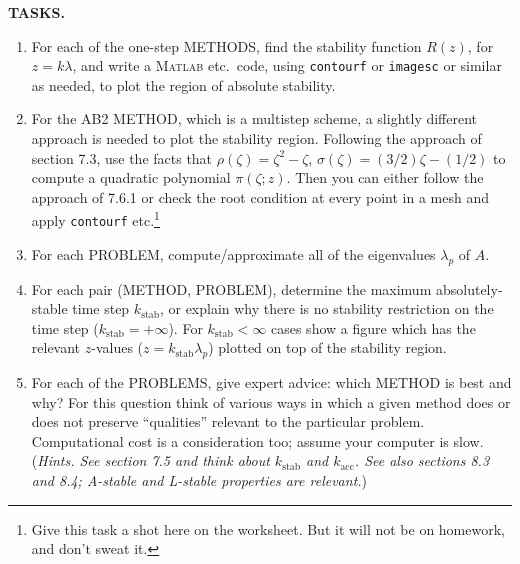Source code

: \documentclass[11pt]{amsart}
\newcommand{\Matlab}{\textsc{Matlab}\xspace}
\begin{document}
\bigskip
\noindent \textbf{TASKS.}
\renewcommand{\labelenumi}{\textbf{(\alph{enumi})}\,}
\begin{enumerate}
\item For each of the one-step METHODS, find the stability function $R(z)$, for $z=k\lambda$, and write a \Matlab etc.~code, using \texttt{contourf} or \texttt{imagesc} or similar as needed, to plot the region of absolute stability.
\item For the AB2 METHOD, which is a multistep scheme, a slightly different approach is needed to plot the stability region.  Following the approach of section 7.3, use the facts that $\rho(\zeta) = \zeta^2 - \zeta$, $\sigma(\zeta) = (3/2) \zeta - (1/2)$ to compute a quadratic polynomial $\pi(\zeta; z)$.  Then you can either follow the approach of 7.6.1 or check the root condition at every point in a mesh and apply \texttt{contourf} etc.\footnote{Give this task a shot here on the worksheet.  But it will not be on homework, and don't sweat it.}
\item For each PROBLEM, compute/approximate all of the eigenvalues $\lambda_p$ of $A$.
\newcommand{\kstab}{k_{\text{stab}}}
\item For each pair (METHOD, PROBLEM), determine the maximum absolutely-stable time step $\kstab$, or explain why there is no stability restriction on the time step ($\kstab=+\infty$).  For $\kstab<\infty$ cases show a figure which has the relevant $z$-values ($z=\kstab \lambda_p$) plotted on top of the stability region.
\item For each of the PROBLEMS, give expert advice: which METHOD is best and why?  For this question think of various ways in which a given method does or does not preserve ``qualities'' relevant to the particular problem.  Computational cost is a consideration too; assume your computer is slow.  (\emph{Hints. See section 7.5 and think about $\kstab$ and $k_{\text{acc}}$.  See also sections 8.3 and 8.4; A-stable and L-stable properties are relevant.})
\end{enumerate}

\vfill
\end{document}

+++

• [Problem to work on]:
The whole listing should be restated word for word, with no pictures.

• [Written answer]:
Source code

: \documentclass[11pt]{amsart}
\newcommand{\Matlab}{\textsc{Matlab}\xspace}
\begin{document}
\bigskip
\noindent \textbf{TASKS.}
\renewcommand{\labelenumi}{\textbf{(\alph{enumi})}\,}
\begin{enumerate}
\item For each of the one-step METHODS, find the stability function $R(z)$, for $z=k\lambda$, and write a \Matlab etc.~code, using \texttt{contourf} or \texttt{imagesc} or similar as needed, to plot the region of absolute stability.
\item For the AB2 METHOD, which is a multistep scheme, a slightly different approach is needed to plot the stability region.  Following the approach of section 7.3, use the facts that $\rho(\zeta) = \zeta^2 - \zeta$, $\sigma(\zeta) = (3/2) \zeta - (1/2)$ to compute a quadratic polynomial $\pi(\zeta; z)$.  Then you can either follow the approach of 7.6.1 or check the root condition at every point in a mesh and apply \texttt{contourf} etc.\footnote{Give this task a shot here on the worksheet.  But it will not be on homework, and don't sweat it.}
\item For each PROBLEM, compute/approximate all of the eigenvalues $\lambda_p$ of $A$.
\newcommand{\kstab}{k_{\text{stab}}}
\item For each pair (METHOD, PROBLEM), determine the maximum absolutely-stable time step $\kstab$, or explain why there is no stability restriction on the time step ($\kstab=+\infty$).  For $\kstab<\infty$ cases show a figure which has the relevant $z$-values ($z=\kstab \lambda_p$) plotted on top of the stability region.
\item For each of the PROBLEMS, give expert advice: which METHOD is best and why?  For this question think of various ways in which a given method does or does not preserve ``qualities'' relevant to the particular problem.  Computational cost is a consideration too; assume your computer is slow.  (\emph{Hints. See section 7.5 and think about $\kstab$ and $k_{\text{acc}}$.  See also sections 8.3 and 8.4; A-stable and L-stable properties are relevant.})
\end{enumerate}

\vfill
\end{document}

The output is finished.